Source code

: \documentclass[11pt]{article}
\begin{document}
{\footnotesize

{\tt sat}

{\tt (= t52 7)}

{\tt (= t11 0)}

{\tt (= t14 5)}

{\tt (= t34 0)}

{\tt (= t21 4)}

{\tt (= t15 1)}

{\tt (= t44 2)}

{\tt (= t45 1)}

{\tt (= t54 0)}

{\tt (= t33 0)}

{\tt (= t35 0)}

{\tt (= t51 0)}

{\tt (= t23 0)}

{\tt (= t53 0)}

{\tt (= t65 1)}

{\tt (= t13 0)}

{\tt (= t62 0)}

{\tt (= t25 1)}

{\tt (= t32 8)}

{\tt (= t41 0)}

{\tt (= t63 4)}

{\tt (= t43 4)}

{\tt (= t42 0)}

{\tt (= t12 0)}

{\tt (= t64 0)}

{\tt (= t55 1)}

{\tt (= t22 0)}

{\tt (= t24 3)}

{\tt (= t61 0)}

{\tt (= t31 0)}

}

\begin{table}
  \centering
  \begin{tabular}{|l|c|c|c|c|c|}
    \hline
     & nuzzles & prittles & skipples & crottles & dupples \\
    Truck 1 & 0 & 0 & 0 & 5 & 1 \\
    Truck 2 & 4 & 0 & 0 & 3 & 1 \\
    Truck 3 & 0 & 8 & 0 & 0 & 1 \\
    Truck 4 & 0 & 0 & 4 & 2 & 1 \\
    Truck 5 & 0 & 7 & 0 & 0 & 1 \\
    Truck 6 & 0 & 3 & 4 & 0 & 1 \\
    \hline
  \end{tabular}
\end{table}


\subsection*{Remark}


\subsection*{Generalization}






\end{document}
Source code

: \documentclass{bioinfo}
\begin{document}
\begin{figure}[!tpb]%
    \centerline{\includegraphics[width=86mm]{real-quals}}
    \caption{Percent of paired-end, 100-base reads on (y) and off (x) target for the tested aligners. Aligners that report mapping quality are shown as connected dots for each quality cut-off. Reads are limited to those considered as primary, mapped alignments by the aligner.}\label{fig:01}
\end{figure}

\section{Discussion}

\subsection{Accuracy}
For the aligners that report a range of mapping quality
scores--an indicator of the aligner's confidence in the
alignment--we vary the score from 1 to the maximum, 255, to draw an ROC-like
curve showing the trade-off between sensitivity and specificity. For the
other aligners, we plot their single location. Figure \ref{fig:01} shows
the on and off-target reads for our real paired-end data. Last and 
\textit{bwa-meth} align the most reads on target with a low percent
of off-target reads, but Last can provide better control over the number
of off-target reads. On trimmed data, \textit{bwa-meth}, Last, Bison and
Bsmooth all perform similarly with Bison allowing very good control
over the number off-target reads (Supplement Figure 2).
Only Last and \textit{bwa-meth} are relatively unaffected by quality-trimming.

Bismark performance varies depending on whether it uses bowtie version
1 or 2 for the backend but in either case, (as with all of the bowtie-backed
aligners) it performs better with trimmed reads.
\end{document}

##############################

**ACTIVITY:**
Could you quote the material above in full, exactly as it stands?

**EXERCISE RESULT:**
Source code

: \documentclass[11pt]{article}
\begin{document}
{\footnotesize

{\tt sat}

{\tt (= t52 7)}

{\tt (= t11 0)}

{\tt (= t14 5)}

{\tt (= t34 0)}

{\tt (= t21 4)}

{\tt (= t15 1)}

{\tt (= t44 2)}

{\tt (= t45 1)}

{\tt (= t54 0)}

{\tt (= t33 0)}

{\tt (= t35 0)}

{\tt (= t51 0)}

{\tt (= t23 0)}

{\tt (= t53 0)}

{\tt (= t65 1)}

{\tt (= t13 0)}

{\tt (= t62 0)}

{\tt (= t25 1)}

{\tt (= t32 8)}

{\tt (= t41 0)}

{\tt (= t63 4)}

{\tt (= t43 4)}

{\tt (= t42 0)}

{\tt (= t12 0)}

{\tt (= t64 0)}

{\tt (= t55 1)}

{\tt (= t22 0)}

{\tt (= t24 3)}

{\tt (= t61 0)}

{\tt (= t31 0)}

}

\begin{table}
  \centering
  \begin{tabular}{|l|c|c|c|c|c|}
    \hline
     & nuzzles & prittles & skipples & crottles & dupples \\
    Truck 1 & 0 & 0 & 0 & 5 & 1 \\
    Truck 2 & 4 & 0 & 0 & 3 & 1 \\
    Truck 3 & 0 & 8 & 0 & 0 & 1 \\
    Truck 4 & 0 & 0 & 4 & 2 & 1 \\
    Truck 5 & 0 & 7 & 0 & 0 & 1 \\
    Truck 6 & 0 & 3 & 4 & 0 & 1 \\
    \hline
  \end{tabular}
\end{table}


\subsection*{Remark}


\subsection*{Generalization}






\end{document}
Source code

: \documentclass{bioinfo}
\begin{document}
\begin{figure}[!tpb]%
    \centerline{\includegraphics[width=86mm]{real-quals}}
    \caption{Percent of paired-end, 100-base reads on (y) and off (x) target for the tested aligners. Aligners that report mapping quality are shown as connected dots for each quality cut-off. Reads are limited to those considered as primary, mapped alignments by the aligner.}\label{fig:01}
\end{figure}

\section{Discussion}

\subsection{Accuracy}
For the aligners that report a range of mapping quality
scores--an indicator of the aligner's confidence in the
alignment--we vary the score from 1 to the maximum, 255, to draw an ROC-like
curve showing the trade-off between sensitivity and specificity. For the
other aligners, we plot their single location. Figure \ref{fig:01} shows
the on and off-target reads for our real paired-end data. Last and 
\textit{bwa-meth} align the most reads on target with a low percent
of off-target reads, but Last can provide better control over the number
of off-target reads. On trimmed data, \textit{bwa-meth}, Last, Bison and
Bsmooth all perform similarly with Bison allowing very good control
over the number off-target reads (Supplement Figure 2).
Only Last and \textit{bwa-meth} are relatively unaffected by quality-trimming.

Bismark performance varies depending on whether it uses bowtie version
1 or 2 for the backend but in either case, (as with all of the bowtie-backed
aligners) it performs better with trimmed reads.
\end{document}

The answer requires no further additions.